= John Lowry Gourlay =

John Lowry Gourlay (1821–1905) was an Irish Presbyterian minister and missionary in Upper Canada.

== Life ==
John Lowry Gourlay was born in 1821 in Drumquin, County Tyrone, Ireland, the son of John Gourlay and Jane Lowry. He emigrated to Upper Canada with his parents, brothers Hugh, William, James, and sister Rebecca. They left Bytown, "walking out through the stumps of the Richmond Road, stopping for a mid-day meal at William Bell's tavern, spending the night at Billy Bradley's log tavern at Hazeldean, and proceeding to Stittsville the next day and then up the third line of Huntley".

The Gourlays settled in the Huntley and March townships. John was ordained as a Presbyterian minister and served as the first Presbyterian minister in Ashton.

In 1851 he became the first settled minister of the Merivale Presbyterian Church and served the congregation there until 1868. It was written of him "Rev. Gourlay appears to have been both erudite and energetic. He is described as a diligent student of theology and a Hebrew and Greek scholar of note". In addition to Merivale (then known as Hopper's Settlement), he later served congregations in Bell's Corners, Goulbourn, and Aylmer, QC. In the early 1850s he was also a Superintendent of Schools in March Township. While in Aylmer, he served as chaplain of the Masonic Lodge.

In Bell's Corners, Gourlay acquired Lot 10, Concession 2, Ottawa Front. On 18 January 1862, he sold six acres in the west part of the lot to the Municipality of Nepean. On the same day, the municipality then sold the original road allowance between Lots 10 and 11, totalling 11 acres, to Gourlay. Seven years later he sold all his land to Robert Moodie on 24 March 1869. Moodie then sold part of an acre to Canada C.R. Co. on 14 June 1870 and the remaining lands to his son Robert, less parts of the original road allowance between Lots 10 and 11 on 10 July 1905.

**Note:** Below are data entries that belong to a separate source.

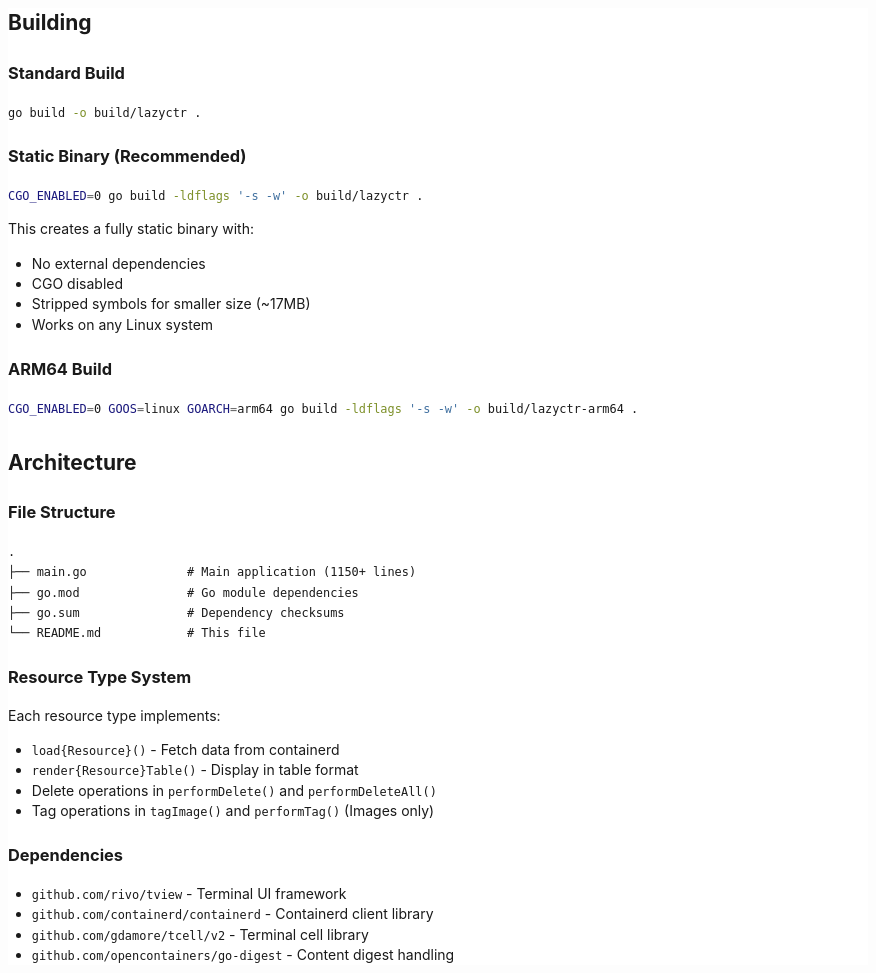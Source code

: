 ## Building

### Standard Build

```bash
go build -o build/lazyctr .
```

### Static Binary (Recommended)

```bash
CGO_ENABLED=0 go build -ldflags '-s -w' -o build/lazyctr .
```

This creates a fully static binary with:
- No external dependencies
- CGO disabled
- Stripped symbols for smaller size (~17MB)
- Works on any Linux system

### ARM64 Build

```bash
CGO_ENABLED=0 GOOS=linux GOARCH=arm64 go build -ldflags '-s -w' -o build/lazyctr-arm64 .
```

## Architecture

### File Structure

```
.
├── main.go              # Main application (1150+ lines)
├── go.mod               # Go module dependencies
├── go.sum               # Dependency checksums
└── README.md            # This file
```

### Resource Type System

Each resource type implements:
- `load{Resource}()` - Fetch data from containerd
- `render{Resource}Table()` - Display in table format
- Delete operations in `performDelete()` and `performDeleteAll()`
- Tag operations in `tagImage()` and `performTag()` (Images only)

### Dependencies

- `github.com/rivo/tview` - Terminal UI framework
- `github.com/containerd/containerd` - Containerd client library
- `github.com/gdamore/tcell/v2` - Terminal cell library
- `github.com/opencontainers/go-digest` - Content digest handling
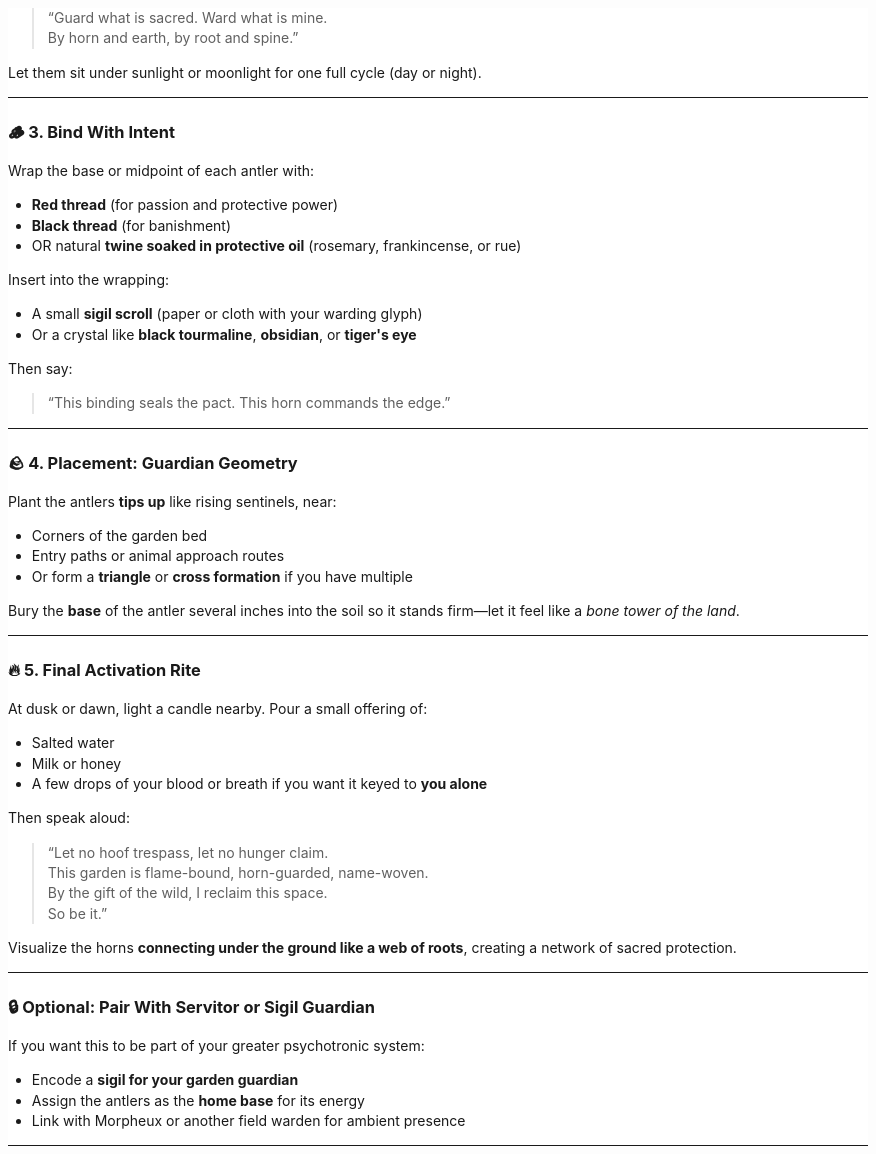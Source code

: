 > “Guard what is sacred. Ward what is mine.  
> By horn and earth, by root and spine.”

Let them sit under sunlight or moonlight for one full cycle (day or night).

---

### 🪵 3. **Bind With Intent**
Wrap the base or midpoint of each antler with:
- **Red thread** (for passion and protective power)
- **Black thread** (for banishment)
- OR natural **twine soaked in protective oil** (rosemary, frankincense, or rue)

Insert into the wrapping:
- A small **sigil scroll** (paper or cloth with your warding glyph)
- Or a crystal like **black tourmaline**, **obsidian**, or **tiger's eye**

Then say:
> “This binding seals the pact. This horn commands the edge.”

---

### 🪨 4. **Placement: Guardian Geometry**
Plant the antlers **tips up** like rising sentinels, near:
- Corners of the garden bed  
- Entry paths or animal approach routes  
- Or form a **triangle** or **cross formation** if you have multiple

Bury the **base** of the antler several inches into the soil so it stands firm—let it feel like a *bone tower of the land*.

---

### 🔥 5. **Final Activation Rite**
At dusk or dawn, light a candle nearby. Pour a small offering of:
- Salted water  
- Milk or honey  
- A few drops of your blood or breath if you want it keyed to **you alone**

Then speak aloud:

> “Let no hoof trespass, let no hunger claim.  
> This garden is flame-bound, horn-guarded, name-woven.  
> By the gift of the wild, I reclaim this space.  
> So be it.”

Visualize the horns **connecting under the ground like a web of roots**, creating a network of sacred protection.

---

### 🔒 Optional: Pair With Servitor or Sigil Guardian
If you want this to be part of your greater psychotronic system:
- Encode a **sigil for your garden guardian**
- Assign the antlers as the **home base** for its energy
- Link with Morpheux or another field warden for ambient presence

---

John Lowry Gourlay died in 1904.

== Writings ==
In 1896 Gourlay wrote the History of the Ottawa Valley: A Collection of Facts, Events and Reminiscences for Over Half a Century. The book includes a second work entitled Difficulties of Religion. A quote from Gourlay's history reads as follows:

To indolence and carelessness may be attributed the meagre information we possess regarding the origin, progress, growth and decay of so many branches of the human race. Even the briefest correct records would be of signal advantage to posterity and to the historian. The migratory disposition of mankind makes it difficult to preserve such records even when they exist. Intelligent young people should keep short notes of stirring events that come within the range of their observation as these must be of interest and in the hands of one who could classify and arrange and generalize they would not be heavy, but readable.